* **TASK DESCRIPTION**
Can the data below be echoed back word for word?

▬▬▬▬▬▬▬▬▬▬

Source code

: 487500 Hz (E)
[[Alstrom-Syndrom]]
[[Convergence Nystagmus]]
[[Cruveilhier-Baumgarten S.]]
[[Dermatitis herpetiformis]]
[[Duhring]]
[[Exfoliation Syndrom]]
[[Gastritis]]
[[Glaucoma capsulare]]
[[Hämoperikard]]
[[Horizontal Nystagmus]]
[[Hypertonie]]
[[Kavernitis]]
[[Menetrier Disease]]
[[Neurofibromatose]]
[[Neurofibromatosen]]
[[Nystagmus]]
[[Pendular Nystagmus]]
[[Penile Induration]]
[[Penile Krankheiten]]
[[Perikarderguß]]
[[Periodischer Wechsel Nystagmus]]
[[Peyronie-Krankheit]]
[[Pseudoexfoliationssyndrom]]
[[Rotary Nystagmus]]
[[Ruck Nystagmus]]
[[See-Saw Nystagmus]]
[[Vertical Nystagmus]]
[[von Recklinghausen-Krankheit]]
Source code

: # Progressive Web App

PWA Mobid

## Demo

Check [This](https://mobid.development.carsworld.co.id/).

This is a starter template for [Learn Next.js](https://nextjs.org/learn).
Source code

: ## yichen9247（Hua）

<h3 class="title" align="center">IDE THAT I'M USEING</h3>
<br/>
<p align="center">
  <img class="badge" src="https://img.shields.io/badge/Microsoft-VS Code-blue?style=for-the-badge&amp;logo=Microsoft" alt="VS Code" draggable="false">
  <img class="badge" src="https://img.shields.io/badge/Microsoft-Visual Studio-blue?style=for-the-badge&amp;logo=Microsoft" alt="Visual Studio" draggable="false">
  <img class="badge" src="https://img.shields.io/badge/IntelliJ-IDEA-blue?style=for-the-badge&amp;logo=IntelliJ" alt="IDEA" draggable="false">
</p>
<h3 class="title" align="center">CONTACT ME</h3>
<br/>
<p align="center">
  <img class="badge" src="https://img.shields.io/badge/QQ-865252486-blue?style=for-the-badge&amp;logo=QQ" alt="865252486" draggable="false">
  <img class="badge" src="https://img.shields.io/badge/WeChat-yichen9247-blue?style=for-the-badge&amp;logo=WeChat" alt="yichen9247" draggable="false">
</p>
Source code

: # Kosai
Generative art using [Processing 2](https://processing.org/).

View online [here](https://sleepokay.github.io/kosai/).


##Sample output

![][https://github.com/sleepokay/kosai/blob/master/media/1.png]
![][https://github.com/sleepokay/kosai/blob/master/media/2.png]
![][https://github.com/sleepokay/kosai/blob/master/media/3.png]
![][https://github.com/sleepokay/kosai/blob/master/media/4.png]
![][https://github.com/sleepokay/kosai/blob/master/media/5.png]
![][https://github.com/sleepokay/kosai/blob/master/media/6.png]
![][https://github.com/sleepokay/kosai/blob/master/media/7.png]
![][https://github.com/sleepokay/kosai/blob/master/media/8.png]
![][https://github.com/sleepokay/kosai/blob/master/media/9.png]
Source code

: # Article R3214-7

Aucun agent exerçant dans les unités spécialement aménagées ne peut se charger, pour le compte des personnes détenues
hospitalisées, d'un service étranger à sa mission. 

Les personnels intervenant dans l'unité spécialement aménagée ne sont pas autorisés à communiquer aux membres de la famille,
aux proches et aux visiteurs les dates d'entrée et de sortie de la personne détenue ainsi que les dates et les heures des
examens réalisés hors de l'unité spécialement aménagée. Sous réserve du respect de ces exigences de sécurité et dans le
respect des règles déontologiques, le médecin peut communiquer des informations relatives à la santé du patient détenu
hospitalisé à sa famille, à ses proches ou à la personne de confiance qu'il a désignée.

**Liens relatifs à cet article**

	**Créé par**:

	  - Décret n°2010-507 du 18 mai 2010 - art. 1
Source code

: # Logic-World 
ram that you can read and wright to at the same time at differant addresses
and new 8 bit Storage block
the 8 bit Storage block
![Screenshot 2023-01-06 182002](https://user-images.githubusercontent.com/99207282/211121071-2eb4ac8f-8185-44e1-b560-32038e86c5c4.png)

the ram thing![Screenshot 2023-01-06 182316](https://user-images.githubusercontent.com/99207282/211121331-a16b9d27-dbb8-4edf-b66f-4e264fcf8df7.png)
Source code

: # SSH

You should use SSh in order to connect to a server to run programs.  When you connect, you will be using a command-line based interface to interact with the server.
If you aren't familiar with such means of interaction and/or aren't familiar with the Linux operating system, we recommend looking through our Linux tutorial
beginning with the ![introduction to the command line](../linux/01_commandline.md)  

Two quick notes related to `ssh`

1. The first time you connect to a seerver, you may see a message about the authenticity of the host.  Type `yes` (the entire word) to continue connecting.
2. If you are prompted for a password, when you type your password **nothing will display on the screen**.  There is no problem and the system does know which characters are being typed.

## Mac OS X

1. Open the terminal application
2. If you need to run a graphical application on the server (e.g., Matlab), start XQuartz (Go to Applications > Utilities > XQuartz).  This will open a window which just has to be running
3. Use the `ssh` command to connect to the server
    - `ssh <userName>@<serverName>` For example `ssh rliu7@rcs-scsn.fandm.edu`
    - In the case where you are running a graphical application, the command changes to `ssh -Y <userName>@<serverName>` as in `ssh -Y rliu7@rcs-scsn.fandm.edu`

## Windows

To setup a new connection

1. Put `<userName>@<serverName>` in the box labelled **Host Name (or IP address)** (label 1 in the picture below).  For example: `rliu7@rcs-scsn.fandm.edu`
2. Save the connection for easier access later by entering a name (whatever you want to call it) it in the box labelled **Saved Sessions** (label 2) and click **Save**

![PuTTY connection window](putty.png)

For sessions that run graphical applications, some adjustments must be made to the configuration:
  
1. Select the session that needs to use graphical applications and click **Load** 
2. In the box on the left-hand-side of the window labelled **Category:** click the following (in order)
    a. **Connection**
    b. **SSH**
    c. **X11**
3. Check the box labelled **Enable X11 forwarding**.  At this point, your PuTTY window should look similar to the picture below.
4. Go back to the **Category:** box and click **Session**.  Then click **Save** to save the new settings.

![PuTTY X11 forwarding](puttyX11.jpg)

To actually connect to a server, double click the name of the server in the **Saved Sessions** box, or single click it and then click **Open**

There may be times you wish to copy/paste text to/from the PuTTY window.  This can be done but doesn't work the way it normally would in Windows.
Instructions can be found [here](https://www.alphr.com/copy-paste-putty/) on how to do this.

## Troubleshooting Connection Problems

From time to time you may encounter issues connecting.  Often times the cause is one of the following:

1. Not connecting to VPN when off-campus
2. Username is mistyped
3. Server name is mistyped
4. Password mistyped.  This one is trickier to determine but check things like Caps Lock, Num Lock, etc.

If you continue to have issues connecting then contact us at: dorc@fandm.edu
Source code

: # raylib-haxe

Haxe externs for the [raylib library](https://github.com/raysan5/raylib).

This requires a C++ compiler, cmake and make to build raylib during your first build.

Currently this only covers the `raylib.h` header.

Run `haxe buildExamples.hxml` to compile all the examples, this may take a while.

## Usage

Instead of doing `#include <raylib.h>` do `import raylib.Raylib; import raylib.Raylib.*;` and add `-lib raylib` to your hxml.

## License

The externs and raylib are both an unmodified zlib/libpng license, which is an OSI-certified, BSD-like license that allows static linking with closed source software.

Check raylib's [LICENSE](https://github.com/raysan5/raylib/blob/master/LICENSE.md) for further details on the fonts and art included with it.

▬▬▬▬▬▬▬▬▬▬

* **SOLUTION**
Source code

: 487500 Hz (E)
[[Alstrom-Syndrom]]
[[Convergence Nystagmus]]
[[Cruveilhier-Baumgarten S.]]
[[Dermatitis herpetiformis]]
[[Duhring]]
[[Exfoliation Syndrom]]
[[Gastritis]]
[[Glaucoma capsulare]]
[[Hämoperikard]]
[[Horizontal Nystagmus]]
[[Hypertonie]]
[[Kavernitis]]
[[Menetrier Disease]]
[[Neurofibromatose]]
[[Neurofibromatosen]]
[[Nystagmus]]
[[Pendular Nystagmus]]
[[Penile Induration]]
[[Penile Krankheiten]]
[[Perikarderguß]]
[[Periodischer Wechsel Nystagmus]]
[[Peyronie-Krankheit]]
[[Pseudoexfoliationssyndrom]]
[[Rotary Nystagmus]]
[[Ruck Nystagmus]]
[[See-Saw Nystagmus]]
[[Vertical Nystagmus]]
[[von Recklinghausen-Krankheit]]
Source code

: # Progressive Web App

PWA Mobid

## Demo

Check [This](https://mobid.development.carsworld.co.id/).

This is a starter template for [Learn Next.js](https://nextjs.org/learn).
Source code

: ## yichen9247（Hua）

<h3 class="title" align="center">IDE THAT I'M USEING</h3>
<br/>
<p align="center">
  <img class="badge" src="https://img.shields.io/badge/Microsoft-VS Code-blue?style=for-the-badge&amp;logo=Microsoft" alt="VS Code" draggable="false">
  <img class="badge" src="https://img.shields.io/badge/Microsoft-Visual Studio-blue?style=for-the-badge&amp;logo=Microsoft" alt="Visual Studio" draggable="false">
  <img class="badge" src="https://img.shields.io/badge/IntelliJ-IDEA-blue?style=for-the-badge&amp;logo=IntelliJ" alt="IDEA" draggable="false">
</p>
<h3 class="title" align="center">CONTACT ME</h3>
<br/>
<p align="center">
  <img class="badge" src="https://img.shields.io/badge/QQ-865252486-blue?style=for-the-badge&amp;logo=QQ" alt="865252486" draggable="false">
  <img class="badge" src="https://img.shields.io/badge/WeChat-yichen9247-blue?style=for-the-badge&amp;logo=WeChat" alt="yichen9247" draggable="false">
</p>
Source code

: # Kosai
Generative art using [Processing 2](https://processing.org/).

View online [here](https://sleepokay.github.io/kosai/).


##Sample output

![][https://github.com/sleepokay/kosai/blob/master/media/1.png]
![][https://github.com/sleepokay/kosai/blob/master/media/2.png]
![][https://github.com/sleepokay/kosai/blob/master/media/3.png]
![][https://github.com/sleepokay/kosai/blob/master/media/4.png]
![][https://github.com/sleepokay/kosai/blob/master/media/5.png]
![][https://github.com/sleepokay/kosai/blob/master/media/6.png]
![][https://github.com/sleepokay/kosai/blob/master/media/7.png]
![][https://github.com/sleepokay/kosai/blob/master/media/8.png]
![][https://github.com/sleepokay/kosai/blob/master/media/9.png]
Source code

: # Article R3214-7

Aucun agent exerçant dans les unités spécialement aménagées ne peut se charger, pour le compte des personnes détenues
hospitalisées, d'un service étranger à sa mission. 

Les personnels intervenant dans l'unité spécialement aménagée ne sont pas autorisés à communiquer aux membres de la famille,
aux proches et aux visiteurs les dates d'entrée et de sortie de la personne détenue ainsi que les dates et les heures des
examens réalisés hors de l'unité spécialement aménagée. Sous réserve du respect de ces exigences de sécurité et dans le
respect des règles déontologiques, le médecin peut communiquer des informations relatives à la santé du patient détenu
hospitalisé à sa famille, à ses proches ou à la personne de confiance qu'il a désignée.

**Liens relatifs à cet article**

	**Créé par**:

	  - Décret n°2010-507 du 18 mai 2010 - art. 1
Source code

: # Logic-World 
ram that you can read and wright to at the same time at differant addresses
and new 8 bit Storage block
the 8 bit Storage block
![Screenshot 2023-01-06 182002](https://user-images.githubusercontent.com/99207282/211121071-2eb4ac8f-8185-44e1-b560-32038e86c5c4.png)

the ram thing![Screenshot 2023-01-06 182316](https://user-images.githubusercontent.com/99207282/211121331-a16b9d27-dbb8-4edf-b66f-4e264fcf8df7.png)
Source code

: # SSH

You should use SSh in order to connect to a server to run programs.  When you connect, you will be using a command-line based interface to interact with the server.
If you aren't familiar with such means of interaction and/or aren't familiar with the Linux operating system, we recommend looking through our Linux tutorial
beginning with the ![introduction to the command line](../linux/01_commandline.md)  

Two quick notes related to `ssh`

1. The first time you connect to a seerver, you may see a message about the authenticity of the host.  Type `yes` (the entire word) to continue connecting.
2. If you are prompted for a password, when you type your password **nothing will display on the screen**.  There is no problem and the system does know which characters are being typed.

## Mac OS X

1. Open the terminal application
2. If you need to run a graphical application on the server (e.g., Matlab), start XQuartz (Go to Applications > Utilities > XQuartz).  This will open a window which just has to be running
3. Use the `ssh` command to connect to the server
    - `ssh <userName>@<serverName>` For example `ssh rliu7@rcs-scsn.fandm.edu`
    - In the case where you are running a graphical application, the command changes to `ssh -Y <userName>@<serverName>` as in `ssh -Y rliu7@rcs-scsn.fandm.edu`

## Windows

To setup a new connection

1. Put `<userName>@<serverName>` in the box labelled **Host Name (or IP address)** (label 1 in the picture below).  For example: `rliu7@rcs-scsn.fandm.edu`
2. Save the connection for easier access later by entering a name (whatever you want to call it) it in the box labelled **Saved Sessions** (label 2) and click **Save**

![PuTTY connection window](putty.png)

For sessions that run graphical applications, some adjustments must be made to the configuration:
  
1. Select the session that needs to use graphical applications and click **Load** 
2. In the box on the left-hand-side of the window labelled **Category:** click the following (in order)
    a. **Connection**
    b. **SSH**
    c. **X11**
3. Check the box labelled **Enable X11 forwarding**.  At this point, your PuTTY window should look similar to the picture below.
4. Go back to the **Category:** box and click **Session**.  Then click **Save** to save the new settings.

![PuTTY X11 forwarding](puttyX11.jpg)

To actually connect to a server, double click the name of the server in the **Saved Sessions** box, or single click it and then click **Open**

There may be times you wish to copy/paste text to/from the PuTTY window.  This can be done but doesn't work the way it normally would in Windows.
Instructions can be found [here](https://www.alphr.com/copy-paste-putty/) on how to do this.

## Troubleshooting Connection Problems

From time to time you may encounter issues connecting.  Often times the cause is one of the following:

1. Not connecting to VPN when off-campus
2. Username is mistyped
3. Server name is mistyped
4. Password mistyped.  This one is trickier to determine but check things like Caps Lock, Num Lock, etc.

If you continue to have issues connecting then contact us at: dorc@fandm.edu
Source code

: # raylib-haxe

Haxe externs for the [raylib library](https://github.com/raysan5/raylib).

This requires a C++ compiler, cmake and make to build raylib during your first build.

Currently this only covers the `raylib.h` header.

Run `haxe buildExamples.hxml` to compile all the examples, this may take a while.

## Usage

Instead of doing `#include <raylib.h>` do `import raylib.Raylib; import raylib.Raylib.*;` and add `-lib raylib` to your hxml.

## License

The externs and raylib are both an unmodified zlib/libpng license, which is an OSI-certified, BSD-like license that allows static linking with closed source software.

Check raylib's [LICENSE](https://github.com/raysan5/raylib/blob/master/LICENSE.md) for further details on the fonts and art included with it.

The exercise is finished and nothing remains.